If you are tired of smoking and want to stop, help is at hand.

If you are tired of smoking and want to stop, help is at hand.

And statistics show a smoker is four times more likely to quit with help than on their own.

The Canadian Mental Health Association and Interior Health are partnering to offer Stop Smoking; Start Living, a smoking cessation program over the course of six to eight weeks.

A 45-information session will be held at noon Thursday, Oct. 13 in education room 5 at Shuswap Lake General Hospital.

Following that meeting, the program will get underway, led by Merel van Oeveren, a social worker at the hospital and Dianna Churchill, CMHA certified smoking cessation trainer.

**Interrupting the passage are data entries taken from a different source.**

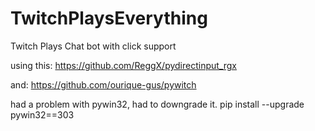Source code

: # TwitchPlaysEverything
Twitch Plays Chat bot with click support

using this: https://github.com/ReggX/pydirectinput_rgx

and: https://github.com/ourique-gus/pywitch

had a problem with pywin32, had to downgrade it. pip install --upgrade pywin32==303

The program is open to all community members and will feature free nicotine replacement products such as patches or gum.

For more information or to register for the introductory meeting, call Dianna at 250-832-8477 ext 202, or email her at dianna.churchill@cmha.bc.ca.

For those who are unable or choose not to attend a course, the provincial government also offers assistance to help people butt out.

Offered by the Ministry of Health, the B.C. Smoking Cessation Program offers low-income British Columbians on the Medical Services Program (MSP) coverage for one prescription smoking cessation drug for a single continuous course of treatment or, a supply of one nicotine replacement therapy product (gum or patch) at no charge for a single continuous course of treatment.